▶ _What the exercise asks_:
Take each line from the material below that includes the string "episode" and copy it.

▶ _Data_:
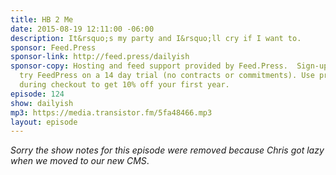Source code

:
 ```yaml
---
title: HB 2 Me
date: 2015-08-19 12:11:00 -06:00
description: It&rsquo;s my party and I&rsquo;ll cry if I want to.
sponsor: Feed.Press
sponsor-link: http://feed.press/dailyish
sponsor-copy: Hosting and feed support provided by Feed.Press.  Sign-up today and
  try FeedPress on a 14 day trial (no contracts or commitments). Use promo code "dailyish"
  during checkout to get 10% off your first year.
episode: 124
show: dailyish
mp3: https://media.transistor.fm/5fa48466.mp3
layout: episode
---
```


<em>Sorry the show notes for this episode were removed because Chris got lazy when we moved to our new CMS</em>.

▶ _Response to this exercise_:
episode: 124
layout: episode
<em>Sorry the show notes for this episode were removed because Chris got lazy when we moved to our new CMS</em>.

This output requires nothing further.